_THE TASK:_
Every line in the data below that has the word "hedisnice" should be returned.

(Source texts of formatted documents)
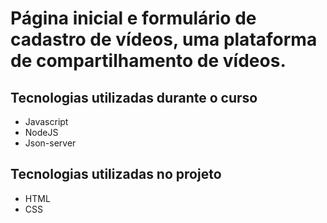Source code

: # Página inicial e formulário de cadastro de vídeos, uma plataforma de compartilhamento de vídeos.

## Tecnologias utilizadas durante o curso
* Javascript
* NodeJS
* Json-server

## Tecnologias utilizadas no projeto
* HTML
* CSS
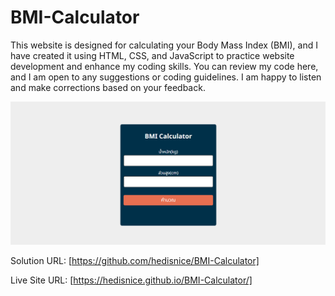 # BMI-Calculator

This website is designed for calculating your Body Mass Index (BMI), and I have created it using HTML, CSS, and JavaScript to practice website development and enhance my coding skills. You can review my code here, and I am open to any suggestions or coding guidelines. I am happy to listen and make corrections based on your feedback.

![Design preview for the BMI Calculator](./design/desktop-preview.jpg)

Solution URL: [https://github.com/hedisnice/BMI-Calculator]

Live Site URL: [https://hedisnice.github.io/BMI-Calculator/]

_RESPONSE TO THE TASK:_
Solution URL: [https://github.com/hedisnice/BMI-Calculator]
Live Site URL: [https://hedisnice.github.io/BMI-Calculator/]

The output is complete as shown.